__Task instructions__.
Find the line containing "4. [we work" in the entries below. Restate it and each line after it, word for word, up to and including the line containing "2. [Safety Wing]()".

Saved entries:
_ _ _ _ _ _ _

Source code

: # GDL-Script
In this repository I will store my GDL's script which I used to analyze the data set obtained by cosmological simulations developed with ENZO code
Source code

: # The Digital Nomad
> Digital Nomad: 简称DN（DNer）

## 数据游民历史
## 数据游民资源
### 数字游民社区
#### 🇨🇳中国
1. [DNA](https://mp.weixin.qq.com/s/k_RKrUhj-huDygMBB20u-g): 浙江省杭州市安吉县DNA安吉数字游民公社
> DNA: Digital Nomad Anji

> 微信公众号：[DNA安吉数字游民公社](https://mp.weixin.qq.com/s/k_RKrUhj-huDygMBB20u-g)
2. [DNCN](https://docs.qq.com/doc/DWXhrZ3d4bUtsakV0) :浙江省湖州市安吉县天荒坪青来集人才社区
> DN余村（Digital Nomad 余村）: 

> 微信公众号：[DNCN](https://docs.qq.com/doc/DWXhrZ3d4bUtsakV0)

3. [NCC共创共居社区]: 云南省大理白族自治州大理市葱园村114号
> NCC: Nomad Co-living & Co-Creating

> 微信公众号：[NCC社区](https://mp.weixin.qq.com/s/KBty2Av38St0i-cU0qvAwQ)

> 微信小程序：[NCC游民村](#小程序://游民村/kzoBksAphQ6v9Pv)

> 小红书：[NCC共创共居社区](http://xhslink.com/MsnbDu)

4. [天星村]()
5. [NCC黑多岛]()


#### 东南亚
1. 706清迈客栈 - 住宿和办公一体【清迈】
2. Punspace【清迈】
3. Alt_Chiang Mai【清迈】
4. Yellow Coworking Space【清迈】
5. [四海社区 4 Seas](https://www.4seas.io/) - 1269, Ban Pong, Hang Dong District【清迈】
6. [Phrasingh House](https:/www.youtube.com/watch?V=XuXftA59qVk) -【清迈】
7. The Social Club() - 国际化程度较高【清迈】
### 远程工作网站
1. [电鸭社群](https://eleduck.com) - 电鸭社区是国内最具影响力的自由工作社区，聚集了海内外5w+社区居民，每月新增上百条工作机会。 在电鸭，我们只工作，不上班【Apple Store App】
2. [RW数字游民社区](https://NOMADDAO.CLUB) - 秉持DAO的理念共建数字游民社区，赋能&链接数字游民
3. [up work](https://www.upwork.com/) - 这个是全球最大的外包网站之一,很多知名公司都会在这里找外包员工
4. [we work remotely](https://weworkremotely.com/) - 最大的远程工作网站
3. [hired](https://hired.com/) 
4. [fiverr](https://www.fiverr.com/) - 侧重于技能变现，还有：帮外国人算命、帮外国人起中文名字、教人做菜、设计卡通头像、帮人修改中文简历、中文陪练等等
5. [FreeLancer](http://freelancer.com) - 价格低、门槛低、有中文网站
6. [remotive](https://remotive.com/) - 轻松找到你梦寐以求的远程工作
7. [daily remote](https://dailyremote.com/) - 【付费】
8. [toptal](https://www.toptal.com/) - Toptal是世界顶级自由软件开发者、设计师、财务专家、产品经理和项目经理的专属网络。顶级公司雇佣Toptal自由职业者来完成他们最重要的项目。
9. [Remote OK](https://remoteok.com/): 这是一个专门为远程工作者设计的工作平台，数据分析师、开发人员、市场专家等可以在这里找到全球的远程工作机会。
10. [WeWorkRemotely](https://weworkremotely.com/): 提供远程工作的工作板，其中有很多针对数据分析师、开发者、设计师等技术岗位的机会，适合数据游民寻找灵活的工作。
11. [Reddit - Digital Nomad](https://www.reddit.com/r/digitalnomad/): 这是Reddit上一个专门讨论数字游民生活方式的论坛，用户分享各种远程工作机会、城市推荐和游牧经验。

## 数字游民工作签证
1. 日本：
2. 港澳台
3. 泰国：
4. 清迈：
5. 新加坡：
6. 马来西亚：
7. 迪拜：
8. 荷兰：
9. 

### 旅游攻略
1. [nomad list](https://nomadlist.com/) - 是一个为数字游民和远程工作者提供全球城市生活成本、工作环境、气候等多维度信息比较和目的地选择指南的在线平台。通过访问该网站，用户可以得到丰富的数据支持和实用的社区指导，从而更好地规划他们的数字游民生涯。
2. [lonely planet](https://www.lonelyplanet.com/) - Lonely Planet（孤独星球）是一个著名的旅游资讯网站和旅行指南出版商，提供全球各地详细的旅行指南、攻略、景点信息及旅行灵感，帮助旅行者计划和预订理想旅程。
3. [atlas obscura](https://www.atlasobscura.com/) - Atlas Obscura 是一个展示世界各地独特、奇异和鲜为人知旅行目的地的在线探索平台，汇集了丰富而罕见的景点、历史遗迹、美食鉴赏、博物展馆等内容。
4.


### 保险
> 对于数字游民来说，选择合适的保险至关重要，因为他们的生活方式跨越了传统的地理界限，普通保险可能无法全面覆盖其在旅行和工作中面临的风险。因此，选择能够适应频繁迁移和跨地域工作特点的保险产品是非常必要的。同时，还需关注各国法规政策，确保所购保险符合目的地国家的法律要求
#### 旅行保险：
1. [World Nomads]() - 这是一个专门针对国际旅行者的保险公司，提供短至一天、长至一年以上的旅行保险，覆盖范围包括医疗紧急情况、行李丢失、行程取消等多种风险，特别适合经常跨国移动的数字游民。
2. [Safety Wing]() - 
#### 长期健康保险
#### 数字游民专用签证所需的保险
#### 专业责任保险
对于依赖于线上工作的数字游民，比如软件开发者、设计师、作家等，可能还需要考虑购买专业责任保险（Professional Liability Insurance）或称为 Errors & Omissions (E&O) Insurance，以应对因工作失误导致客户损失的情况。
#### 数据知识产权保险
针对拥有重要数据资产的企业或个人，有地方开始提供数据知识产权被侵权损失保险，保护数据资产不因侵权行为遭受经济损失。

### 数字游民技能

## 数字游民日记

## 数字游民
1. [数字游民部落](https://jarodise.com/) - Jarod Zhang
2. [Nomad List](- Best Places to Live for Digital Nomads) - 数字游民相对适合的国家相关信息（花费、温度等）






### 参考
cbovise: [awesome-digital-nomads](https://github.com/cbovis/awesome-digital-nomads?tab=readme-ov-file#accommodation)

_ _ _ _ _ _ _

__Solution to this task__.
4. [we work remotely](https://weworkremotely.com/) - 最大的远程工作网站
3. [hired](https://hired.com/) 
4. [fiverr](https://www.fiverr.com/) - 侧重于技能变现，还有：帮外国人算命、帮外国人起中文名字、教人做菜、设计卡通头像、帮人修改中文简历、中文陪练等等
5. [FreeLancer](http://freelancer.com) - 价格低、门槛低、有中文网站
6. [remotive](https://remotive.com/) - 轻松找到你梦寐以求的远程工作
7. [daily remote](https://dailyremote.com/) - 【付费】
8. [toptal](https://www.toptal.com/) - Toptal是世界顶级自由软件开发者、设计师、财务专家、产品经理和项目经理的专属网络。顶级公司雇佣Toptal自由职业者来完成他们最重要的项目。
9. [Remote OK](https://remoteok.com/): 这是一个专门为远程工作者设计的工作平台，数据分析师、开发人员、市场专家等可以在这里找到全球的远程工作机会。
10. [WeWorkRemotely](https://weworkremotely.com/): 提供远程工作的工作板，其中有很多针对数据分析师、开发者、设计师等技术岗位的机会，适合数据游民寻找灵活的工作。
11. [Reddit - Digital Nomad](https://www.reddit.com/r/digitalnomad/): 这是Reddit上一个专门讨论数字游民生活方式的论坛，用户分享各种远程工作机会、城市推荐和游牧经验。

## 数字游民工作签证
1. 日本：
2. 港澳台
3. 泰国：
4. 清迈：
5. 新加坡：
6. 马来西亚：
7. 迪拜：
8. 荷兰：
9. 

### 旅游攻略
1. [nomad list](https://nomadlist.com/) - 是一个为数字游民和远程工作者提供全球城市生活成本、工作环境、气候等多维度信息比较和目的地选择指南的在线平台。通过访问该网站，用户可以得到丰富的数据支持和实用的社区指导，从而更好地规划他们的数字游民生涯。
2. [lonely planet](https://www.lonelyplanet.com/) - Lonely Planet（孤独星球）是一个著名的旅游资讯网站和旅行指南出版商，提供全球各地详细的旅行指南、攻略、景点信息及旅行灵感，帮助旅行者计划和预订理想旅程。
3. [atlas obscura](https://www.atlasobscura.com/) - Atlas Obscura 是一个展示世界各地独特、奇异和鲜为人知旅行目的地的在线探索平台，汇集了丰富而罕见的景点、历史遗迹、美食鉴赏、博物展馆等内容。
4.


### 保险
> 对于数字游民来说，选择合适的保险至关重要，因为他们的生活方式跨越了传统的地理界限，普通保险可能无法全面覆盖其在旅行和工作中面临的风险。因此，选择能够适应频繁迁移和跨地域工作特点的保险产品是非常必要的。同时，还需关注各国法规政策，确保所购保险符合目的地国家的法律要求
#### 旅行保险：
1. [World Nomads]() - 这是一个专门针对国际旅行者的保险公司，提供短至一天、长至一年以上的旅行保险，覆盖范围包括医疗紧急情况、行李丢失、行程取消等多种风险，特别适合经常跨国移动的数字游民。
2. [Safety Wing]() - 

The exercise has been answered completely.